── Excerpted records

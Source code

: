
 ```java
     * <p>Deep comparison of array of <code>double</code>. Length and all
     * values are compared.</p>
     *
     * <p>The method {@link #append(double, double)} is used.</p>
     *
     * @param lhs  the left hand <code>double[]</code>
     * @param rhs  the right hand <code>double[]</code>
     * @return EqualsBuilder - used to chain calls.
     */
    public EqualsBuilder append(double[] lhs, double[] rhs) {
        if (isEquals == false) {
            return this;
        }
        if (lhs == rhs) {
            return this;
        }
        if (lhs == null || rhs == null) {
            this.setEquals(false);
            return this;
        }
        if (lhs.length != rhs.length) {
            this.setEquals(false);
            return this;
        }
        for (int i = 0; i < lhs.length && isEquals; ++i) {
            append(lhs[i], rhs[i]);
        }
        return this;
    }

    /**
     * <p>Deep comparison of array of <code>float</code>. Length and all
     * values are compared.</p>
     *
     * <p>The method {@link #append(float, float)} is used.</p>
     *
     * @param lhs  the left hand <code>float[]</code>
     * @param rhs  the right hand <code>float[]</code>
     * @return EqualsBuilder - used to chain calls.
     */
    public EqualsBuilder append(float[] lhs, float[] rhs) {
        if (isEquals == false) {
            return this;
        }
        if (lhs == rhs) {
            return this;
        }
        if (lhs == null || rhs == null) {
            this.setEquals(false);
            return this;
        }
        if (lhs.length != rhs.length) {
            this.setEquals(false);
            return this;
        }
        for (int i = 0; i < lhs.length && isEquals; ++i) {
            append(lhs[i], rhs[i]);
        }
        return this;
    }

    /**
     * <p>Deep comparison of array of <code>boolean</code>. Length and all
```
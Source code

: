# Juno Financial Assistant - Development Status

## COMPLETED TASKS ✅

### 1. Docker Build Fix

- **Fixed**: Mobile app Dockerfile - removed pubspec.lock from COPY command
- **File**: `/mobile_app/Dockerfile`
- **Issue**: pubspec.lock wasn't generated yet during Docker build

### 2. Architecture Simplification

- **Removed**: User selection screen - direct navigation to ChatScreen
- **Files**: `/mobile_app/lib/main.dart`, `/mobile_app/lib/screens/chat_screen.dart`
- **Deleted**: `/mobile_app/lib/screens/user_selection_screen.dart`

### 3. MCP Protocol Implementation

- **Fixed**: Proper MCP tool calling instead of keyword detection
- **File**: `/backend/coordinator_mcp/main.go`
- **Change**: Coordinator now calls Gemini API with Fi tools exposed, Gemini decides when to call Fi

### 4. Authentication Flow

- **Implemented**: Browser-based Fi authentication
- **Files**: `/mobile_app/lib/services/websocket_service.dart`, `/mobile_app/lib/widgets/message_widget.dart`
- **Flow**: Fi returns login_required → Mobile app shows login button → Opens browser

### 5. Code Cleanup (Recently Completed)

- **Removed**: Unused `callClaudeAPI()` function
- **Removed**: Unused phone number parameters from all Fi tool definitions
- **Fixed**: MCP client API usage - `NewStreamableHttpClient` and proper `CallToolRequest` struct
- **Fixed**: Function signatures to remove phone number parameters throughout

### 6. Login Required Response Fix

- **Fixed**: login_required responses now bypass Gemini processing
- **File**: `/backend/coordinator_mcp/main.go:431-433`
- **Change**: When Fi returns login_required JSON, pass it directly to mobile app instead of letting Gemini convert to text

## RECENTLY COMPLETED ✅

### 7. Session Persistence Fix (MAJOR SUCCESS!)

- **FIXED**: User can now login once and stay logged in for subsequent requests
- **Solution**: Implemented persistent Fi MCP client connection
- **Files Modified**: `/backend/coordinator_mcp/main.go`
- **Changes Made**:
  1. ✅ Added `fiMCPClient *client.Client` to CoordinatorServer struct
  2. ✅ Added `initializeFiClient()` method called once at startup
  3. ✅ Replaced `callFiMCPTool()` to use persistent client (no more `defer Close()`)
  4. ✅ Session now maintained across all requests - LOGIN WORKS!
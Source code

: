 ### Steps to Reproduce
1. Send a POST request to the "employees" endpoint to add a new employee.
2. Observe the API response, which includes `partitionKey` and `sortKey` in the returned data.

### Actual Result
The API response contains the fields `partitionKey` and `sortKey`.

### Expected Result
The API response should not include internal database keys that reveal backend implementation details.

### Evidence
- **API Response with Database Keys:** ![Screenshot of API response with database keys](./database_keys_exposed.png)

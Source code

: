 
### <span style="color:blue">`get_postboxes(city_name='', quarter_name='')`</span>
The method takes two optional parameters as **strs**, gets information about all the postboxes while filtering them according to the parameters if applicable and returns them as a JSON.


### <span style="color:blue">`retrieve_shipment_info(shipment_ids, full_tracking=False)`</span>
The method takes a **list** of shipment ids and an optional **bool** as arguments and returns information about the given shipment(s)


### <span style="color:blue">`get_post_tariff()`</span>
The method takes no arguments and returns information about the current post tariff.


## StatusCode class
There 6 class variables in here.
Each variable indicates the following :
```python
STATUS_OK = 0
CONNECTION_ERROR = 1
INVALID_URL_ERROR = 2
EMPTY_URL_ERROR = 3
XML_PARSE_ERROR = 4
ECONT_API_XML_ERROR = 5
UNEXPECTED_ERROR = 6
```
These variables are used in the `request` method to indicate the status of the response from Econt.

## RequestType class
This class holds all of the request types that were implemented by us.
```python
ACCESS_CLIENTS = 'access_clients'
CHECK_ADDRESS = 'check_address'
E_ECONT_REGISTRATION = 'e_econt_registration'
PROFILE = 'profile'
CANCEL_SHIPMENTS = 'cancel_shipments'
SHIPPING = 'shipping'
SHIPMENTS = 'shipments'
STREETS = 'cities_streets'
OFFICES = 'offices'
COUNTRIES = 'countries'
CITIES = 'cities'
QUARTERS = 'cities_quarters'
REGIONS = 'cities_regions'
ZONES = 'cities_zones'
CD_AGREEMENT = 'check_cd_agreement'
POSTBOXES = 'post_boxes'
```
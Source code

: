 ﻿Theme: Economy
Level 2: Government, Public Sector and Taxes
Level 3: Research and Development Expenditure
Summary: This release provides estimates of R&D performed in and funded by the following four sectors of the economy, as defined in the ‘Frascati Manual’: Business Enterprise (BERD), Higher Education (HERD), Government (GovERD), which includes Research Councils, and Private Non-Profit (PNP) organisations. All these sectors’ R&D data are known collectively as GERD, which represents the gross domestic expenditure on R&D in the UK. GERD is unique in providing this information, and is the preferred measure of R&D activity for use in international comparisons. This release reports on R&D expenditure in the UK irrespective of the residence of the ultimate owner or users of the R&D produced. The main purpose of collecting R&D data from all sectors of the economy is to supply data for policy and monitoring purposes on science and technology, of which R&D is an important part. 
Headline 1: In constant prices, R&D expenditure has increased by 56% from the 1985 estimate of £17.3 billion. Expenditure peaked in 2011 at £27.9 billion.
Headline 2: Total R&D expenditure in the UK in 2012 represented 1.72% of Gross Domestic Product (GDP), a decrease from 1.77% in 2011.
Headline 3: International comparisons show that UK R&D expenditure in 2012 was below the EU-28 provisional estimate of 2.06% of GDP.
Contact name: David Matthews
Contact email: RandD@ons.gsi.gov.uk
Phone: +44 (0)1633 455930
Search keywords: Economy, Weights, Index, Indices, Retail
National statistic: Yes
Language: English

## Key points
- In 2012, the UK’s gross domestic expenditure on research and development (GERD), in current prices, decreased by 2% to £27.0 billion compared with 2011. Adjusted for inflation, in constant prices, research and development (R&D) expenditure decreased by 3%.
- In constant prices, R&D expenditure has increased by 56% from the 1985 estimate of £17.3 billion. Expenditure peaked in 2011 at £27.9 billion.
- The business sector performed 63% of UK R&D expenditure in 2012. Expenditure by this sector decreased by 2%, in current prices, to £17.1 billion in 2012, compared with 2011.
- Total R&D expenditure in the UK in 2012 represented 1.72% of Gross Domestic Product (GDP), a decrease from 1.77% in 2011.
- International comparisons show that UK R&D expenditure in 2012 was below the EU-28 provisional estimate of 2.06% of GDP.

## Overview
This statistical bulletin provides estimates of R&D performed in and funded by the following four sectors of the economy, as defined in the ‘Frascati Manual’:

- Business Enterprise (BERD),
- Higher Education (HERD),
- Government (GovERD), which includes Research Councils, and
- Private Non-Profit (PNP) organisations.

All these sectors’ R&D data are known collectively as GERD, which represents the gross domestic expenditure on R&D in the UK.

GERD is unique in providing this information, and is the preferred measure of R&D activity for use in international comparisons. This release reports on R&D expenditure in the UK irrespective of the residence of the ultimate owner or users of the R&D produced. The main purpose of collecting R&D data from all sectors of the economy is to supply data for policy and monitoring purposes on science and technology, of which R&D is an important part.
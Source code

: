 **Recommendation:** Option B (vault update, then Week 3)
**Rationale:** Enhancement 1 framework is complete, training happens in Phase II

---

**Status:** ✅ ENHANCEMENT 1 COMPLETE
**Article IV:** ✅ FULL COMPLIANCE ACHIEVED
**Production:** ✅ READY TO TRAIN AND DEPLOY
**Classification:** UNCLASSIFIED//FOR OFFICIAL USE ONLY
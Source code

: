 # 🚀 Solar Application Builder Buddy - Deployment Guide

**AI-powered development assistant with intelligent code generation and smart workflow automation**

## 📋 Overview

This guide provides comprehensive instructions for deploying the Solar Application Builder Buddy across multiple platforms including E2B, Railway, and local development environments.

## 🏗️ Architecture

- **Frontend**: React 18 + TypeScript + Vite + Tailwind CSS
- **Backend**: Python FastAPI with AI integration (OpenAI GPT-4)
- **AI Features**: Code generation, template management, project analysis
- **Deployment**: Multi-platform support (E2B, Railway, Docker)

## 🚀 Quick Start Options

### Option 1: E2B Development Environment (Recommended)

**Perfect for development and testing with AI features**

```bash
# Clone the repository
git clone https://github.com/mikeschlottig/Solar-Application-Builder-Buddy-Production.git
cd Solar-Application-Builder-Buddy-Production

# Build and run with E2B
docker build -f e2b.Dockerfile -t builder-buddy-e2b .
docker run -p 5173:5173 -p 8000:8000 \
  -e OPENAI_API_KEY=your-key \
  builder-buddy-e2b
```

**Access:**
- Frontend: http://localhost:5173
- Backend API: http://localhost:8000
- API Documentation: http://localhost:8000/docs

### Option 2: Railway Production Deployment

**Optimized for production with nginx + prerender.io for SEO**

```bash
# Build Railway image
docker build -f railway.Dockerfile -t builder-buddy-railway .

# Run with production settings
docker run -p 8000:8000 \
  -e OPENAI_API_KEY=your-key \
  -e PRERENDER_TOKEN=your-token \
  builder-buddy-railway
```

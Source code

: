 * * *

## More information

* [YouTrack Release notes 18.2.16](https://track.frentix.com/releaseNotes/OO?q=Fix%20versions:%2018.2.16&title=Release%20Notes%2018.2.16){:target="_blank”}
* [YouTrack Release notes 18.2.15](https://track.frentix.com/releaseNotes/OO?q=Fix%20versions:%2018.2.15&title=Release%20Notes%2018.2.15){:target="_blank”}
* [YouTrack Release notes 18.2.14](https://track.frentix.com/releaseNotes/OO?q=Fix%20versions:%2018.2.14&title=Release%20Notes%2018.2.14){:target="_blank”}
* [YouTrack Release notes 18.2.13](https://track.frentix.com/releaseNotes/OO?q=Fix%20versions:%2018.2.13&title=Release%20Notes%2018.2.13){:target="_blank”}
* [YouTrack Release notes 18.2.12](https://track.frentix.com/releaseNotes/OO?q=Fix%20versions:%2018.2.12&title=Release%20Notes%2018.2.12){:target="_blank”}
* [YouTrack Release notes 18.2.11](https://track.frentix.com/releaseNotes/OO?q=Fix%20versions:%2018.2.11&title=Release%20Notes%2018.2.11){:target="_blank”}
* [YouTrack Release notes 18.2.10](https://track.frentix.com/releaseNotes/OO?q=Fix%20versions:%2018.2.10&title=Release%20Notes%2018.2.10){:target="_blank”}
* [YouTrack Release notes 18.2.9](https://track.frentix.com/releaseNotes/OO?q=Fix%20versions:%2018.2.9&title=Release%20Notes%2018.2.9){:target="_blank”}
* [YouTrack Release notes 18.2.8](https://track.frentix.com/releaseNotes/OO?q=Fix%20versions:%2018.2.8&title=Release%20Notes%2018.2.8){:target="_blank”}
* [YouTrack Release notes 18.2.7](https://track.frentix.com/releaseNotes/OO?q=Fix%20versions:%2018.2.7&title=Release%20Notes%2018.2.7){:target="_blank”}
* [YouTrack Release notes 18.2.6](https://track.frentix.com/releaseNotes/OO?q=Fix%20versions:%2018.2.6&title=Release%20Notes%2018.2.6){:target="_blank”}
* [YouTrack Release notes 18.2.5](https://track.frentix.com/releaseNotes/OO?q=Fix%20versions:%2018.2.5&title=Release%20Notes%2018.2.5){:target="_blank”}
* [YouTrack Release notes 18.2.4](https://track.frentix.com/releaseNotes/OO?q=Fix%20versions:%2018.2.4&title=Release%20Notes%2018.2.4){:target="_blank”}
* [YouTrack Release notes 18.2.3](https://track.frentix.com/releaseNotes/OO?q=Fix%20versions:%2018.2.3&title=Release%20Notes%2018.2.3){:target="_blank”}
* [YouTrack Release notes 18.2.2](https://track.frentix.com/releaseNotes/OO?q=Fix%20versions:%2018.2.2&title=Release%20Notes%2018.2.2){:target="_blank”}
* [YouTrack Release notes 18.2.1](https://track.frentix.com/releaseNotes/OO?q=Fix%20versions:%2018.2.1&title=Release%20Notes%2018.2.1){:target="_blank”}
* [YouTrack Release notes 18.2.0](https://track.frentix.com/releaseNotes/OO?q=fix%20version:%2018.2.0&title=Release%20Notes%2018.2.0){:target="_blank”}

────

Return exactly, please, the lines of the material from the first one down to and including the line where "### 1. Docker Build Fix" appears.

Source code

:
 ```java
     * <p>Deep comparison of array of <code>double</code>. Length and all
     * values are compared.</p>
     *
     * <p>The method {@link #append(double, double)} is used.</p>
     *
     * @param lhs  the left hand <code>double[]</code>
     * @param rhs  the right hand <code>double[]</code>
     * @return EqualsBuilder - used to chain calls.
     */
    public EqualsBuilder append(double[] lhs, double[] rhs) {
        if (isEquals == false) {
            return this;
        }
        if (lhs == rhs) {
            return this;
        }
        if (lhs == null || rhs == null) {
            this.setEquals(false);
            return this;
        }
        if (lhs.length != rhs.length) {
            this.setEquals(false);
            return this;
        }
        for (int i = 0; i < lhs.length && isEquals; ++i) {
            append(lhs[i], rhs[i]);
        }
        return this;
    }

    /**
     * <p>Deep comparison of array of <code>float</code>. Length and all
     * values are compared.</p>
     *
     * <p>The method {@link #append(float, float)} is used.</p>
     *
     * @param lhs  the left hand <code>float[]</code>
     * @param rhs  the right hand <code>float[]</code>
     * @return EqualsBuilder - used to chain calls.
     */
    public EqualsBuilder append(float[] lhs, float[] rhs) {
        if (isEquals == false) {
            return this;
        }
        if (lhs == rhs) {
            return this;
        }
        if (lhs == null || rhs == null) {
            this.setEquals(false);
            return this;
        }
        if (lhs.length != rhs.length) {
            this.setEquals(false);
            return this;
        }
        for (int i = 0; i < lhs.length && isEquals; ++i) {
            append(lhs[i], rhs[i]);
        }
        return this;
    }

    /**
     * <p>Deep comparison of array of <code>boolean</code>. Length and all
```
Source code

:# Juno Financial Assistant - Development Status

## COMPLETED TASKS ✅

### 1. Docker Build Fix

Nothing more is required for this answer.